Он взял один из бокалов.
— Как, вы все это выпьете? — спросил я у него.
— Конечно.
— Но если вы будете продолжать вести такой образ жизни, то сгорите до самого фланелевого жилета, покрывающего вашу грудь.
— Вы считаете, что можно убить себя, употребляя много рома?
— Нет, но можно получить гастроэнтерит, от которого умирают после пяти или шести лет страшных болей.
Он поставил бокал на поднос, уронил голову на грудь, положил руки на колени и со вздохом прошептал:
— Итак, доктор, вы признаете, что я очень болен?
— Я не говорю, что вы больны, я говорю, что вы мучаетесь.
— Разве это не одно и то же?
— Нет.
— Ну что ж: е вы мне посоветуете, наконец? На всякую боль у медицины должно быть лекарство, иначе не стоит так дорого платить врачам.
— Я предполагаю, что это вы говорите не про меня? — ответил я, смеясь.
— О нет! Вы образец во всем.
Он взял бокал рома и допил его, не думая о том, что делает. Я его не остановил, так как хотел увидеть, какое действие окажет на него этот обжигающий напиток.
Никакого впечатления. Можно было подумать, что он выпил стакан воды.
Для меня стало ясно, что этот человек часто искал забвения в алкоголе.
Действительно, через какое-то время он оживился.
— В сущности, — сказал он, прерывая молчание и отвечая на свои собственные мысли, — я в самом деле напрасно истязаю себя таким образом! Я молод, богат, радуюсь жизни, это продлится столько, сколько возможно.
Он взял второй бокал и проглотил его залпом, как и первый.
— Итак, доктор, вы мне ничего не посоветуете? — спросил он.
— Отчего же! Я посоветую вам доверять мне и сказать, что вас беспокоит.
— Вы все еще полагаете, что у меня есть нечто, о чем я не решаюсь рассказать?

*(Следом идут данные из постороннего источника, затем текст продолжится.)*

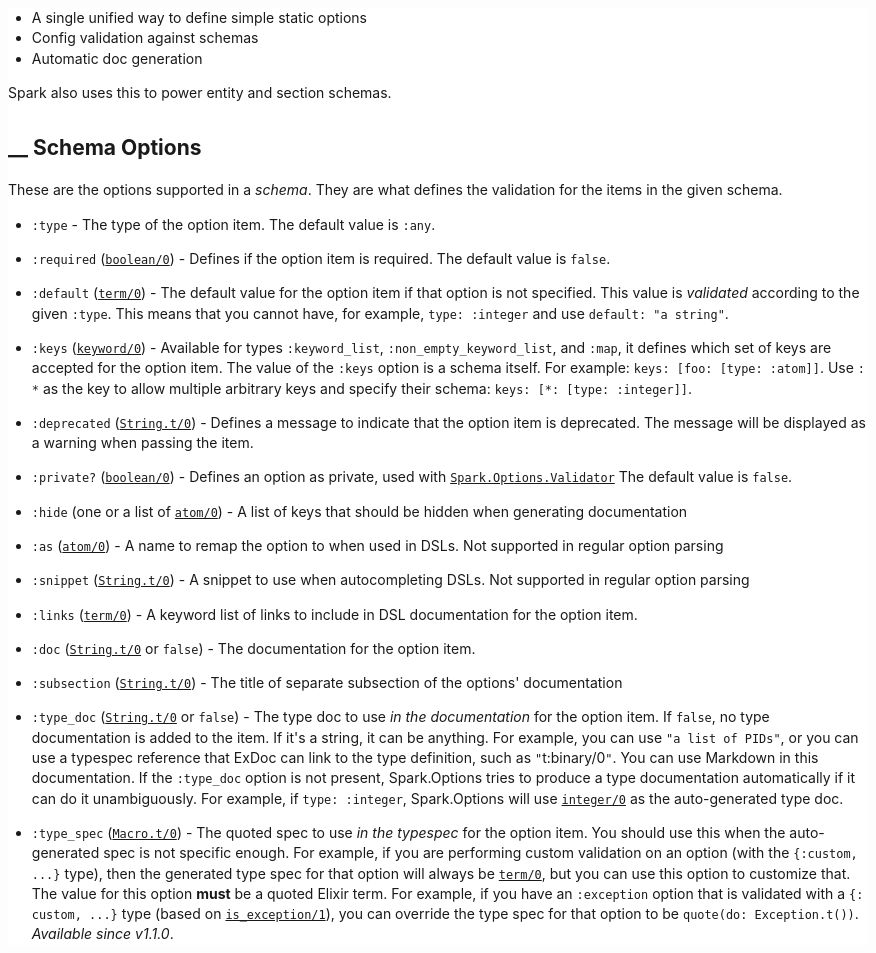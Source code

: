   * A single unified way to define simple static options
  * Config validation against schemas
  * Automatic doc generation



Spark also uses this to power entity and section schemas.

##  __ Schema Options

These are the options supported in a _schema_. They are what defines the validation for the items in the given schema.

  * `:type` \- The type of the option item. The default value is `:any`.

  * `:required` ([`boolean/0`](external_link)) - Defines if the option item is required. The default value is `false`.

  * `:default` ([`term/0`](external_link)) - The default value for the option item if that option is not specified. This value is _validated_ according to the given `:type`. This means that you cannot have, for example, `type: :integer` and use `default: "a string"`.

  * `:keys` ([`keyword/0`](external_link)) - Available for types `:keyword_list`, `:non_empty_keyword_list`, and `:map`, it defines which set of keys are accepted for the option item. The value of the `:keys` option is a schema itself. For example: `keys: [foo: [type: :atom]]`. Use `:*` as the key to allow multiple arbitrary keys and specify their schema: `keys: [*: [type: :integer]]`.

  * `:deprecated` ([`String.t/0`](external_link)) - Defines a message to indicate that the option item is deprecated. The message will be displayed as a warning when passing the item.

  * `:private?` ([`boolean/0`](external_link)) - Defines an option as private, used with [`Spark.Options.Validator`](external_link) The default value is `false`.

  * `:hide` (one or a list of [`atom/0`](external_link)) - A list of keys that should be hidden when generating documentation

  * `:as` ([`atom/0`](external_link)) - A name to remap the option to when used in DSLs. Not supported in regular option parsing

  * `:snippet` ([`String.t/0`](external_link)) - A snippet to use when autocompleting DSLs. Not supported in regular option parsing

  * `:links` ([`term/0`](external_link)) - A keyword list of links to include in DSL documentation for the option item.

  * `:doc` ([`String.t/0`](external_link) or `false`) - The documentation for the option item.

  * `:subsection` ([`String.t/0`](external_link)) - The title of separate subsection of the options' documentation

  * `:type_doc` ([`String.t/0`](external_link) or `false`) - The type doc to use _in the documentation_ for the option item. If `false`, no type documentation is added to the item. If it's a string, it can be anything. For example, you can use `"a list of PIDs"`, or you can use a typespec reference that ExDoc can link to the type definition, such as `"`t:binary/0`"`. You can use Markdown in this documentation. If the `:type_doc` option is not present, Spark.Options tries to produce a type documentation automatically if it can do it unambiguously. For example, if `type: :integer`, Spark.Options will use [`integer/0`](external_link) as the auto-generated type doc.

  * `:type_spec` ([`Macro.t/0`](external_link)) - The quoted spec to use _in the typespec_ for the option item. You should use this when the auto-generated spec is not specific enough. For example, if you are performing custom validation on an option (with the `{:custom, ...}` type), then the generated type spec for that option will always be [`term/0`](external_link), but you can use this option to customize that. The value for this option **must** be a quoted Elixir term. For example, if you have an `:exception` option that is validated with a `{:custom, ...}` type (based on [`is_exception/1`](external_link)), you can override the type spec for that option to be `quote(do: Exception.t())`. _Available since v1.1.0_.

— Да, вы что-то скрываете.
— Очень важное! — сказал он с натянутой улыбкой.
— Ужасное.
Он побледнел и машинально взялся за горлышко бутылки, чтобы налить себе еще один бокал.
Я остановил его.
— Я вам уже говорил, что вы себя убьете.
Он откинулся назад и оперся головой об стену:
— Да, доктор, да, вы гениальный человек; да, вы догадались об этом сразу, тогда как другие ничего не поняли; да, у меня есть тайна, и, как вы говорите, ужасная тайна; тайна, которая убьет меня вернее, чем ром, что вы мешаете мне выпить; тайна, которую я все время хочу кому-нибудь доверить и которую открыл бы вам, если бы, как это делают духовники, вы дали обет молчания. Посудите сами, если эта тайна меня терзает так сильно, когда я уверен, что она известна только мне одному, то как бы я стал постоянно терзаться от мысли, что ее знает кто-то другой.
Я встал.
— Сударь, — сказал я ему, — я не требовал от вас откровения, вы меня пригласили как врача, и я сказал, что медицина ничем не сможет вам помочь в подобном состоянии. Теперь храните свою тайну, это в вашей воле, и пусть она тяготит ваше сердце или вашу совесть. Прощайте, господин барон.
Он дал мне уйти, не ответив ни слова, не сделав ни малейшего движения, чтобы удержать меня, не позвав меня обратно. Обернувшись, чтобы закрыть дверь, я смог увидеть, как он третий раз протянул руку к бутылке рома, своей гибельной утешительнице.